North Korea mocks South's president after latest missile test, rejects peace talks

North Korea mocks South's president after latest missile test, rejects peace talks

South Korea's Joint Chiefs of Staff said the projectiles launched from the North's eastern coast flew about 230 kilometres (143 miles) on an apogee of 30 kilometres (18 miles) before landing in waters between the Korean Peninsula and Japan.

Pyongyang has recently rebuffed Seoul, saying nuclear talks will be "strictly" between the North and the United States and refusing to hold separate dialogue with the South.

Expressing his "small apology for testing the short-range missiles", Kim told Trump that such saber-rattling would stop when the exercises end, according to Trump.

Experts say the North's recent launches are aimed at building leverage for nuclear talks with the United States, and pressuring Seoul to coax major concessions from Washington on its behalf.

Pyongyang has also been demanding that Seoul turn away from Washington and restart inter-Korean economic projects held back by US -led sanctions against the North.

The launches have complicated attempts to restart talks between U.S. and North Korean negotiators over the future of Pyongyang's nuclear weapons and ballistic missile programmes. The comments were carried by North Korea's Central News Agency (KCNA).
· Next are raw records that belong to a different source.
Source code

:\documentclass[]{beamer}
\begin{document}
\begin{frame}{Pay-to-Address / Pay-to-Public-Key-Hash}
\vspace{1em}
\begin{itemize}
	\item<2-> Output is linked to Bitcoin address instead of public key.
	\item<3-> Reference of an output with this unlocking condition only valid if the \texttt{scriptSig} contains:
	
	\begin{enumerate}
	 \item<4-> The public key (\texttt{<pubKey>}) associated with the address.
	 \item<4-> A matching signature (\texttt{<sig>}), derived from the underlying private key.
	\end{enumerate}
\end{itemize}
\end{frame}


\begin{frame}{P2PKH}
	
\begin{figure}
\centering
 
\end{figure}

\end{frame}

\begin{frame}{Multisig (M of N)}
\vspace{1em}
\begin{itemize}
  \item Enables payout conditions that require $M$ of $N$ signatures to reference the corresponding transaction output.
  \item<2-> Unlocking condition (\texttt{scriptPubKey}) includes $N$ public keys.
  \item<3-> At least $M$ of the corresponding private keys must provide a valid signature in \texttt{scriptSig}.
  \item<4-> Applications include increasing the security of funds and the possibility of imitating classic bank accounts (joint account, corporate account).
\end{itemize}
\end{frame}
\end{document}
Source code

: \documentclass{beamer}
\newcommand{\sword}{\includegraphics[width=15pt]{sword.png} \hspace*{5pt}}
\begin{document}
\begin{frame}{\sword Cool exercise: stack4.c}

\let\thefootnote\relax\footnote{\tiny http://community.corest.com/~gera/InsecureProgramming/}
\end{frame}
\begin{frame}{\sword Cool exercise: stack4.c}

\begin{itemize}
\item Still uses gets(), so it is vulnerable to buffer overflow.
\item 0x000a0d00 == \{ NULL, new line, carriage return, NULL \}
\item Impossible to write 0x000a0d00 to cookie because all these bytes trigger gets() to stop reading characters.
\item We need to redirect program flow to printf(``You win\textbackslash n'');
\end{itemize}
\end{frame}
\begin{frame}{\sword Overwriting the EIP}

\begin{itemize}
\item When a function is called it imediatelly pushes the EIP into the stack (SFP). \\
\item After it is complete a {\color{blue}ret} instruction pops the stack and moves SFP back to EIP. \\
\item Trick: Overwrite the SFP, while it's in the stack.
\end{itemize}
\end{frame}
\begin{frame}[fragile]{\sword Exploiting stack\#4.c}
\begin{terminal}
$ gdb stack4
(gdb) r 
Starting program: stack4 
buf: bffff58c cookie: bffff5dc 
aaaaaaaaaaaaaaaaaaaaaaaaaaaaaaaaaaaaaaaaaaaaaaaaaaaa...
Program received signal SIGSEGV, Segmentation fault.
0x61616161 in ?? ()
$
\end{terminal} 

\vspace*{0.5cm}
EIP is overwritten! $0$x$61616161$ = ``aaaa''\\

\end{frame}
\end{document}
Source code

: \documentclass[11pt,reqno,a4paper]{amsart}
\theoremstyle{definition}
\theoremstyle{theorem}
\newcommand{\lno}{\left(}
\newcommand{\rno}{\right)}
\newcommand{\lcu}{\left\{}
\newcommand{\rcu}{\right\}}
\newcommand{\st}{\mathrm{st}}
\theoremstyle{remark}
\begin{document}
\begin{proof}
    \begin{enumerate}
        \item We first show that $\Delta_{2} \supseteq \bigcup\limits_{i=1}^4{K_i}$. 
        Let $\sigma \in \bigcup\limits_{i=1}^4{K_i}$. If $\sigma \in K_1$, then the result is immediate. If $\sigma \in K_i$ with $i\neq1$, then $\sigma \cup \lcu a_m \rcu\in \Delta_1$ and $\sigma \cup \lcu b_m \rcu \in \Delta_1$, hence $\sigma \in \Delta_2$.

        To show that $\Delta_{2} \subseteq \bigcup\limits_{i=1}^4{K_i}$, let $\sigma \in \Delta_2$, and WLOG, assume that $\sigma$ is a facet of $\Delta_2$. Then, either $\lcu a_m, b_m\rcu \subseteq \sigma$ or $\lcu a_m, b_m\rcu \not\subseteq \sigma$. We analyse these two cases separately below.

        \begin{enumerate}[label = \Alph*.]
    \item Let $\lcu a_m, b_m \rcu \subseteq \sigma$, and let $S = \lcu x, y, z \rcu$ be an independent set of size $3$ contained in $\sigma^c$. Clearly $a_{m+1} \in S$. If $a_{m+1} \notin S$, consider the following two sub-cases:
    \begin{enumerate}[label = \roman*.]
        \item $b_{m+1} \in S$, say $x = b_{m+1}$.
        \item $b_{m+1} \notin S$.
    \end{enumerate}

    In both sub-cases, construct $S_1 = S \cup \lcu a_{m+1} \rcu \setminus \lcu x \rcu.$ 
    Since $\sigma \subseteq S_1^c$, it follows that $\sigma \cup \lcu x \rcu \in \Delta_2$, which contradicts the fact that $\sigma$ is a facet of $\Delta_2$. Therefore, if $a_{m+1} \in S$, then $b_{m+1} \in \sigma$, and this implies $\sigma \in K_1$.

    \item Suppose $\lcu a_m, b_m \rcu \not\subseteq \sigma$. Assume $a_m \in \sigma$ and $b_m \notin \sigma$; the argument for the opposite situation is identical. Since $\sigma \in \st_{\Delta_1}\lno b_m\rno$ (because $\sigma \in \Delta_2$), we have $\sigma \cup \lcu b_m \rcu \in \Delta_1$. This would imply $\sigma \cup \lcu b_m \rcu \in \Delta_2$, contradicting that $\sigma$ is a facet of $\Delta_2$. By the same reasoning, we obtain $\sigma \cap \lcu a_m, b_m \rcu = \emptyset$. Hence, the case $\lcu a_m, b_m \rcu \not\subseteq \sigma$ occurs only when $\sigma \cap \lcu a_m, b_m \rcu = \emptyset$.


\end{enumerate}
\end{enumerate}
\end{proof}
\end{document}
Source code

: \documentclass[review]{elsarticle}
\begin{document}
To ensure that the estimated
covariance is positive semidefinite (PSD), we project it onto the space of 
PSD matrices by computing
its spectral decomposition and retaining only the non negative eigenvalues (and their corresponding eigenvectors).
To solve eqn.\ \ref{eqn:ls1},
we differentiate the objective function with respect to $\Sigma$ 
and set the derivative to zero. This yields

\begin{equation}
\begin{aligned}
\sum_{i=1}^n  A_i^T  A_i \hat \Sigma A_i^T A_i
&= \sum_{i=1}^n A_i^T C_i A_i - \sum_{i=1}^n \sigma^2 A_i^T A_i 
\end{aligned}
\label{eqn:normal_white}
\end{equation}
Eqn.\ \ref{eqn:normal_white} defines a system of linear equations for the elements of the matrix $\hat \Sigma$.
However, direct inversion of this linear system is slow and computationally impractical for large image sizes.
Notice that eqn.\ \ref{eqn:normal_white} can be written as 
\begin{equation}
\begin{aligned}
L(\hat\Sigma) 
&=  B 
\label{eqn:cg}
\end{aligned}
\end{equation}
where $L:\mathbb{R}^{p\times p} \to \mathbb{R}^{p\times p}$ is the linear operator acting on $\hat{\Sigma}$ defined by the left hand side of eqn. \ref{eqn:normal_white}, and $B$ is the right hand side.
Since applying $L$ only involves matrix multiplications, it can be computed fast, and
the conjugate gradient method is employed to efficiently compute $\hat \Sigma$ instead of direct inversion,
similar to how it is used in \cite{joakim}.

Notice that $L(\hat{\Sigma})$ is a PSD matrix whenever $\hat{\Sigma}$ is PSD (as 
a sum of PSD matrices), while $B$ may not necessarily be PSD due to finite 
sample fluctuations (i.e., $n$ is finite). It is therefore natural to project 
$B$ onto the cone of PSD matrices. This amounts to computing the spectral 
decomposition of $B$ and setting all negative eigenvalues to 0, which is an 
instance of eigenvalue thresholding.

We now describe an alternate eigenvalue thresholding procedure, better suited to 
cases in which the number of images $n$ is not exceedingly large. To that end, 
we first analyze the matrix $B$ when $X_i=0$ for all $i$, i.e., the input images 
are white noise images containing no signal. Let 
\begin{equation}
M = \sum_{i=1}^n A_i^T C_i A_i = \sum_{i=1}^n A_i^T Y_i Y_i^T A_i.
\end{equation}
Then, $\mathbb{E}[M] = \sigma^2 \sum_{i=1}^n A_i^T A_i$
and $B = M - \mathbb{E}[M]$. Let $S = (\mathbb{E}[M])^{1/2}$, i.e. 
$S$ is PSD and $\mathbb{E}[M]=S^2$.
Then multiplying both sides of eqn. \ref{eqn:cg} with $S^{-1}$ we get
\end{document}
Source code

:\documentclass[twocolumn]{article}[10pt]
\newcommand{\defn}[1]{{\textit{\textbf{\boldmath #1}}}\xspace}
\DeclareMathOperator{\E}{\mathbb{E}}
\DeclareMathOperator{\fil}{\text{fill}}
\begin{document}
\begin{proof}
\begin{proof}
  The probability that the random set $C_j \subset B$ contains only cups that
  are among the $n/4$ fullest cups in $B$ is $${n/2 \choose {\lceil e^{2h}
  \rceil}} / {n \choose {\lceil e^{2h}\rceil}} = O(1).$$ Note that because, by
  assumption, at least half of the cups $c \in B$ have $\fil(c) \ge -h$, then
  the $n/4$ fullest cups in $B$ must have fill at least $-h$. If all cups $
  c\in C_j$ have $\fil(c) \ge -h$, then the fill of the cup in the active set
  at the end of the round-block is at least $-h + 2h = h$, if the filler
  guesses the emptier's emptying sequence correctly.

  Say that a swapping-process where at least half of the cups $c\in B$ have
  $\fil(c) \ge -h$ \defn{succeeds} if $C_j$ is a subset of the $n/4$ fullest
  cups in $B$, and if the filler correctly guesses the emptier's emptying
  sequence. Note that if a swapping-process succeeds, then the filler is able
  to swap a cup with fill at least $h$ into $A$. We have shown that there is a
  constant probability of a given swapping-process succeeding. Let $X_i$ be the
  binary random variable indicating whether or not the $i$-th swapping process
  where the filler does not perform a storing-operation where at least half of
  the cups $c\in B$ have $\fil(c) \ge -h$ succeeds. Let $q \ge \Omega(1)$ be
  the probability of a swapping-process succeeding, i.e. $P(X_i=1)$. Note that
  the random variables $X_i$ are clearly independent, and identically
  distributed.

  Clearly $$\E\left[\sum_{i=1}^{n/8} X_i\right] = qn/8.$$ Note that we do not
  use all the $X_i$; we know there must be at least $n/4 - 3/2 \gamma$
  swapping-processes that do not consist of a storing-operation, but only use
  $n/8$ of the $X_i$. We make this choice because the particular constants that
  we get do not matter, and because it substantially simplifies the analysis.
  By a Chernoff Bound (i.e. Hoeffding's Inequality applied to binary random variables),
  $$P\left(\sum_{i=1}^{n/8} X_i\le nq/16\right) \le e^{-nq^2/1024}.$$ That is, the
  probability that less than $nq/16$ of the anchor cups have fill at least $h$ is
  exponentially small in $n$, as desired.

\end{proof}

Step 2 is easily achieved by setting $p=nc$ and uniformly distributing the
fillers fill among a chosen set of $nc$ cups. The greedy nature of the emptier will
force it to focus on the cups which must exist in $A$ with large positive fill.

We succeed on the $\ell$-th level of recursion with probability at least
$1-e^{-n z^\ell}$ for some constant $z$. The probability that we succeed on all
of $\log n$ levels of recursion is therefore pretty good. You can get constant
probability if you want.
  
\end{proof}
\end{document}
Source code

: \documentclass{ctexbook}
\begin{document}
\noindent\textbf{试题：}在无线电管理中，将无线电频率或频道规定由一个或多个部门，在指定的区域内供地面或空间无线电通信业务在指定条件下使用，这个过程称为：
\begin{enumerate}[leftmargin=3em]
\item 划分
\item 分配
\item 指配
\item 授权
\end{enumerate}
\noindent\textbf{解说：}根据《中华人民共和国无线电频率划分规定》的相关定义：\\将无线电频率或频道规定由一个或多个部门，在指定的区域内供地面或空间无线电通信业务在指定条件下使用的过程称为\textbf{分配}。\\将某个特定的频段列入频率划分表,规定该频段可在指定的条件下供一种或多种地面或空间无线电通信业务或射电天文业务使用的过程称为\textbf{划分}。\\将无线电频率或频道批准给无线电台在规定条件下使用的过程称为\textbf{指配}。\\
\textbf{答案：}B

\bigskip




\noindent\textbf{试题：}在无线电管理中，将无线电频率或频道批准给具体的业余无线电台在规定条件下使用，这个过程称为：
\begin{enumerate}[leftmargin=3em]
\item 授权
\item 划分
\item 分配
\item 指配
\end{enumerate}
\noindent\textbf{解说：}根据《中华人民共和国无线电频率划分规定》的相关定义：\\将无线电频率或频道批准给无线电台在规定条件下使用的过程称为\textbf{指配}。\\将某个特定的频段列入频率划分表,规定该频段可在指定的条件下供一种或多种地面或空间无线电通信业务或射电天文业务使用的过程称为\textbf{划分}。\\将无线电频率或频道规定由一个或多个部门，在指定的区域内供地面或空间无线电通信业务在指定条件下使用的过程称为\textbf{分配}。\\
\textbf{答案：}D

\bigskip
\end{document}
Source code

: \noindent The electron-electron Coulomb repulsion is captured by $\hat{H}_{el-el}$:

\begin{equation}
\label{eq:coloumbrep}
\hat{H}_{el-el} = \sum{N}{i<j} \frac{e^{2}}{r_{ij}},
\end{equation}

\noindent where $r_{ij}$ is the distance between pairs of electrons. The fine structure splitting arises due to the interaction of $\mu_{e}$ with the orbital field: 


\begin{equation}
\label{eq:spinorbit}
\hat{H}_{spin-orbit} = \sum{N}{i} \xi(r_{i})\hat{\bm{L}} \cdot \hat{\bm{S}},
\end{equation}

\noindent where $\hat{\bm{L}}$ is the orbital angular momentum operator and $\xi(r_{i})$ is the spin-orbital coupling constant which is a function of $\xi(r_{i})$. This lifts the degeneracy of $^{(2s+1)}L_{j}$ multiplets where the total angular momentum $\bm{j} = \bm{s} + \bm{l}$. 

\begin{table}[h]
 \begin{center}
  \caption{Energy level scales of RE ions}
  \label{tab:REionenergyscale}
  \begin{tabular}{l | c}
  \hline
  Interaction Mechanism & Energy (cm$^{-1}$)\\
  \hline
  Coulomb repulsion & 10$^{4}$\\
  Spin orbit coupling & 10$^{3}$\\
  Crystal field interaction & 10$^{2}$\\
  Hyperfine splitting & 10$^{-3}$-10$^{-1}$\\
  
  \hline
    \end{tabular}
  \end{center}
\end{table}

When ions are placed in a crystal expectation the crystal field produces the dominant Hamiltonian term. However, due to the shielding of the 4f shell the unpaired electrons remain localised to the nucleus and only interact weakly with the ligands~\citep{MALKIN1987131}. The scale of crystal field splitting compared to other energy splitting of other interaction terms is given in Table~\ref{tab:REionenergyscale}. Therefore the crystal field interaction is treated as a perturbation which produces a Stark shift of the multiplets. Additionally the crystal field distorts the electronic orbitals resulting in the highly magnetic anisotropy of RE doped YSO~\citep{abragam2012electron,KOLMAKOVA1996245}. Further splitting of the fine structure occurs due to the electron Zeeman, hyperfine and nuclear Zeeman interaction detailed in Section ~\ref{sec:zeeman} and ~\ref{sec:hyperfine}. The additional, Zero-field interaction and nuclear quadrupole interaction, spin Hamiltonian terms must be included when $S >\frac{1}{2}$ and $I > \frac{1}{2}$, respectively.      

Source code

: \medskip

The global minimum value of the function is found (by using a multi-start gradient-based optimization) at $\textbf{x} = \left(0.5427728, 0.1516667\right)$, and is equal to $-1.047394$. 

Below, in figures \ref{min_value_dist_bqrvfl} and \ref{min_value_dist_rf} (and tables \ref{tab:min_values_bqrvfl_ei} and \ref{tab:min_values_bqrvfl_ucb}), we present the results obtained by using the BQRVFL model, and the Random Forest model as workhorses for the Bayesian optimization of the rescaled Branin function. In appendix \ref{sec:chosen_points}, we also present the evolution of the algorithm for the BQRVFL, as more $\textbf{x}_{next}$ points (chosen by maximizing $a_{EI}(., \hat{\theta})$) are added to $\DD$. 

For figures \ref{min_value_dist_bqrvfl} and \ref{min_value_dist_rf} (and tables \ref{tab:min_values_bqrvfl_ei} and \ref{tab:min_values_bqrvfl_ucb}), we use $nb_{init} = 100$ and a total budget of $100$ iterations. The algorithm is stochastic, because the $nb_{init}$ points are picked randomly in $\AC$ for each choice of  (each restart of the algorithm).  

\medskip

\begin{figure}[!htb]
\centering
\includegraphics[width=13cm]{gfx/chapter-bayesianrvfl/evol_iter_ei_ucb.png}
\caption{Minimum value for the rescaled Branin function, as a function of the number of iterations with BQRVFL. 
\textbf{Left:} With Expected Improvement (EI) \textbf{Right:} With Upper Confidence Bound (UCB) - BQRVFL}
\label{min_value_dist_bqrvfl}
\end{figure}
The joint US-South Korea drills have been held for years but were scaled down to ease tensions with Pyongyang.

Pyongyang routinely denounces the annual exercises as a rehearsal for an invasion.

After threatening stern countermeasures and declaring that South Korea would "never lose" to Japan again, Moon has taken a more conciliatory tone over the past week as there was relief in Seoul that the impact of Japan's trade measures might not be as bad as initially thought.

United Nations resolutions prohibit North Korea from launching ballistic missiles, whether short-, medium- or long-range.

South Korean President Moon Jae-in (文在寅) on Thursday (Aug. 15) talked about cooperation with Japan as well as a goal of Korean unification by 2045 in a speech that marked the 74th anniversary of the Korean liberation.

South Korea convenes an emergency security meeting after North Korea conducts another weapons test.

Moon and Kim have met three times since April a year ago, pledging peace and cooperation, but little progress has been made to improve dialogue and strengthen exchanges and cooperation.

The North's spokesman described Moon as an "impudent guy" who is "overcome with fright".

"His open talk about "dialogue" between the North and the South under such a situation raises a question as to whether he has proper thinking faculty", the spokesman said.

"In spite of a series of worrying actions taken by North Korea recently, the momentum for dialogue remains unshaken", Moon said in a speech marking Korea's independence from Japan's 1910-45 colonial rule.

He said Moon had no standing to talk about engagement with the North because of the ongoing military maneuvers.

"Now is the time for both Koreas and the United States to focus on resuming working-level negotiations between Pyongyang and Washington at the earliest possible date".

Some analysts believe North Korea's latest provocation is meant to pressure Seoul into pushing cross-border economic ties and persuading Washington to make concessions in any future talks over Pyongyang's nuclear weapons programme.

Trump and Kim have met twice since their first summit in Singapore past year and said their countries will continue talks, but little progress has been made on the North's stated commitment on denuclearization.